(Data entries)
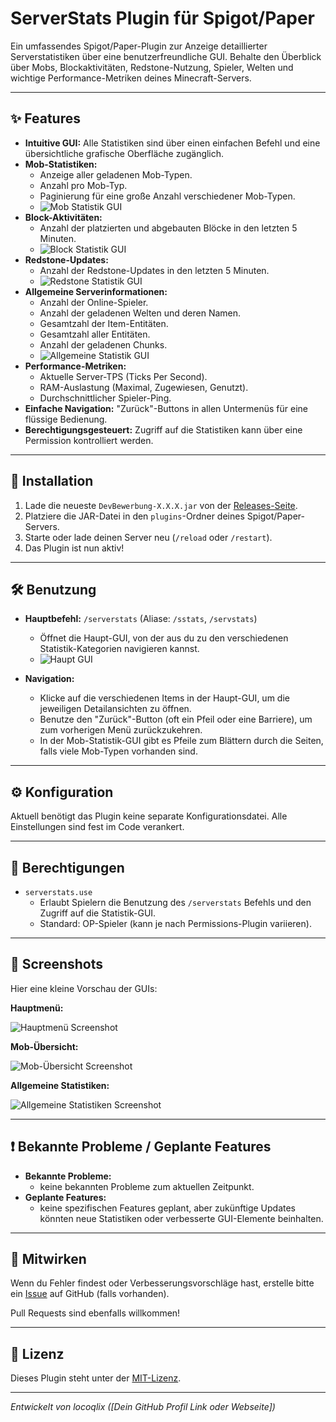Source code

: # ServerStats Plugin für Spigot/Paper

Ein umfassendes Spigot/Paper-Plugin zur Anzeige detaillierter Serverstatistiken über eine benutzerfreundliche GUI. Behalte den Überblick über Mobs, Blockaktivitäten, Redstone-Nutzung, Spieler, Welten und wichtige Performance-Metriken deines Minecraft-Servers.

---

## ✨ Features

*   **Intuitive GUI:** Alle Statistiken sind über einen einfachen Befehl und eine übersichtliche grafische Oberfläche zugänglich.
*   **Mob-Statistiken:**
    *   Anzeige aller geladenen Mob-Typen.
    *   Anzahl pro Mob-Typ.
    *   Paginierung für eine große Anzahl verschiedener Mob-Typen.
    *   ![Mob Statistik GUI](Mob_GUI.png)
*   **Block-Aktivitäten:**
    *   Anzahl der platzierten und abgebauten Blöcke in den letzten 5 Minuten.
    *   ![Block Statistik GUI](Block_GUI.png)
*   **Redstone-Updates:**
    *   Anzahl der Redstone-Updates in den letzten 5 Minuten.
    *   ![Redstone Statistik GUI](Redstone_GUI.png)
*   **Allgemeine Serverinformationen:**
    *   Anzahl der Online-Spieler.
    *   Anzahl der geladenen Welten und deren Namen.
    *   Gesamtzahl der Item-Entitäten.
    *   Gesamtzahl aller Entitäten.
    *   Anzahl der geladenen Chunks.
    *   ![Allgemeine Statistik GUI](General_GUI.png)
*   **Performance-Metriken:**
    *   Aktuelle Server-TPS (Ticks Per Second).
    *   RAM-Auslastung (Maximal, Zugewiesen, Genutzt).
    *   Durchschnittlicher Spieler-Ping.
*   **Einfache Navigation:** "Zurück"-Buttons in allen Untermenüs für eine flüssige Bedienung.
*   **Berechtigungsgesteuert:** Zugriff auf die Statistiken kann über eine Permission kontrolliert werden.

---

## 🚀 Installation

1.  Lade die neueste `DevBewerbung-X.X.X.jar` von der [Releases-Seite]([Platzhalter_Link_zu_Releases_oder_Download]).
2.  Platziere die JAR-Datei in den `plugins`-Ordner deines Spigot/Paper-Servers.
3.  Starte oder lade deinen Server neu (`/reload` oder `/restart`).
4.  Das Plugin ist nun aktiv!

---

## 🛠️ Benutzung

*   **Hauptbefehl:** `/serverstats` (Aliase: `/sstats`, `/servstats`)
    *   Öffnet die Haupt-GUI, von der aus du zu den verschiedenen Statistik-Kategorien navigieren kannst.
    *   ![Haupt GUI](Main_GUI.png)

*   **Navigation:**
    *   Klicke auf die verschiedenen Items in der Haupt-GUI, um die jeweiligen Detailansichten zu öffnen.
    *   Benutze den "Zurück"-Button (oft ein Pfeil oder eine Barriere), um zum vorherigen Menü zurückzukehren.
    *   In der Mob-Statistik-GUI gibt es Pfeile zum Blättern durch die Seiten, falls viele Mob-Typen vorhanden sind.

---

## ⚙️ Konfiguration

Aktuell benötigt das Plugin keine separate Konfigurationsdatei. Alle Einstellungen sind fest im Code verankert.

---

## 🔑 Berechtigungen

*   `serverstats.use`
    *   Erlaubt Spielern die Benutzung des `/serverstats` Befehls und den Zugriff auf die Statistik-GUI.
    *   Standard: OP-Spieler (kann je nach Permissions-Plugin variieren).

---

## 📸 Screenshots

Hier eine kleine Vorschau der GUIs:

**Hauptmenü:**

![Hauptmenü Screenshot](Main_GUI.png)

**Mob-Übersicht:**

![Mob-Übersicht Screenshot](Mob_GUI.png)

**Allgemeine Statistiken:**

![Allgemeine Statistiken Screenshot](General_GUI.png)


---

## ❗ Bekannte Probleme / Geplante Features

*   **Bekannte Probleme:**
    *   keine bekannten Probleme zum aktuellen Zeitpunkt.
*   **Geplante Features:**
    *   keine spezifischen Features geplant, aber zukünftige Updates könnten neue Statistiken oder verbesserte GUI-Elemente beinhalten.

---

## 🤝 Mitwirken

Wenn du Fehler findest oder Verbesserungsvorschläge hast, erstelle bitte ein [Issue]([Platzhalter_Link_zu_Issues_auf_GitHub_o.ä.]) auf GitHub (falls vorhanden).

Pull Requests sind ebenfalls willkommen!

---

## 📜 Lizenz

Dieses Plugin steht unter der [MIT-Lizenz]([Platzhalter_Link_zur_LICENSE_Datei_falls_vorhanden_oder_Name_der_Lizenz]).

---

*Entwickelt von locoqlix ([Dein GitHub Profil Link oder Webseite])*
--
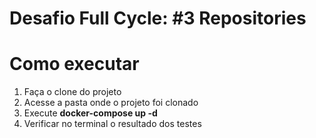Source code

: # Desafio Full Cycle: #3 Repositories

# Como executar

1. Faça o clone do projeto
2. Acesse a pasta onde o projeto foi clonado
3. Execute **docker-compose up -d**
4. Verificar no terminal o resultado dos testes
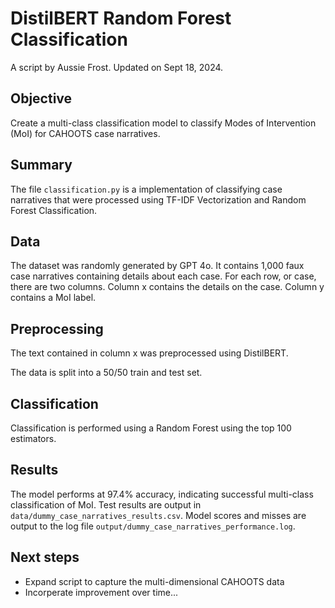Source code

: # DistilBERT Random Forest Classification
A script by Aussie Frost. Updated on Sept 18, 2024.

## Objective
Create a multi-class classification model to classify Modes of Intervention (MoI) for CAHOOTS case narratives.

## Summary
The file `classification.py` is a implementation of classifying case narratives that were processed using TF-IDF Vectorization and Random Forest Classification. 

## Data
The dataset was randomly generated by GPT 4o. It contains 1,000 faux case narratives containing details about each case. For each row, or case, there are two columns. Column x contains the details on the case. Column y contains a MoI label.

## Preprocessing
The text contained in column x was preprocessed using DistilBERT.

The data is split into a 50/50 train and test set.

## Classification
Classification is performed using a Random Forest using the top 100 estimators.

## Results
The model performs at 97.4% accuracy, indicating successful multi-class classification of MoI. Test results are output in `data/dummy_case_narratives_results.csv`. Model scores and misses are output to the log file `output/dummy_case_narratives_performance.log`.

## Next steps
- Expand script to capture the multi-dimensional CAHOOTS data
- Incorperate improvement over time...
---
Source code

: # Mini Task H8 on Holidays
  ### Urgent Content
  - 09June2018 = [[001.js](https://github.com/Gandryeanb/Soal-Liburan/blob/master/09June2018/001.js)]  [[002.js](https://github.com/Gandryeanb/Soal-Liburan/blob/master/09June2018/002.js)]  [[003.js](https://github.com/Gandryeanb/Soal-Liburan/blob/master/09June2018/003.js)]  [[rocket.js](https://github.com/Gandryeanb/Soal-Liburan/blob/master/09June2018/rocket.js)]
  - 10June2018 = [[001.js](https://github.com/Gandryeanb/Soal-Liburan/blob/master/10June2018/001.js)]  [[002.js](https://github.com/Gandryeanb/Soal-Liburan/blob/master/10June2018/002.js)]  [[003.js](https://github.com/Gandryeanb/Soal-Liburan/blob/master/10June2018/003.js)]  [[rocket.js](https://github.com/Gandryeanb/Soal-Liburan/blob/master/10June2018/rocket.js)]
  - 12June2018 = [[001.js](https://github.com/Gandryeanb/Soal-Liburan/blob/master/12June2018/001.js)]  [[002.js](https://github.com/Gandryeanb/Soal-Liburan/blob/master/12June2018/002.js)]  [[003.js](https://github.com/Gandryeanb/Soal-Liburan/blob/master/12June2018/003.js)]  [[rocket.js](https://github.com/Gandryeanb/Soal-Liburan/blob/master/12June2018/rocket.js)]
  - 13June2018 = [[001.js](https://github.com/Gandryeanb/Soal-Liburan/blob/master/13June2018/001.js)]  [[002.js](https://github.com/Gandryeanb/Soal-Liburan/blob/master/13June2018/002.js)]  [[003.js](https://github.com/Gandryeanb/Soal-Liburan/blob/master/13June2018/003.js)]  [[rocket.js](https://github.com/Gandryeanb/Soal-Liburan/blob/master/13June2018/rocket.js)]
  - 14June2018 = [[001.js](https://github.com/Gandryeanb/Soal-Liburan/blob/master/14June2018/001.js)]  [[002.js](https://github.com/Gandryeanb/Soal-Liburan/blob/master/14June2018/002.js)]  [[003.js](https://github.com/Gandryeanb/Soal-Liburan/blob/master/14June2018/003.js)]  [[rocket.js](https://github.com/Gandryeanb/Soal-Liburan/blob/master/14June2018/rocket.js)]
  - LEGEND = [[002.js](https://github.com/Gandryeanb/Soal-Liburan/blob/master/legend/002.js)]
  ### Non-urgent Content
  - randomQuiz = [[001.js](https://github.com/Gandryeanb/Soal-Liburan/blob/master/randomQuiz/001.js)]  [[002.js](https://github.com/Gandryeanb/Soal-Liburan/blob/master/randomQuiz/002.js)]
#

● **Work to be completed**
Copy each line above containing the string "Forest".

● **Exercise solution**
: # DistilBERT Random Forest Classification
The file `classification.py` is a implementation of classifying case narratives that were processed using TF-IDF Vectorization and Random Forest Classification. 
Classification is performed using a Random Forest using the top 100 estimators.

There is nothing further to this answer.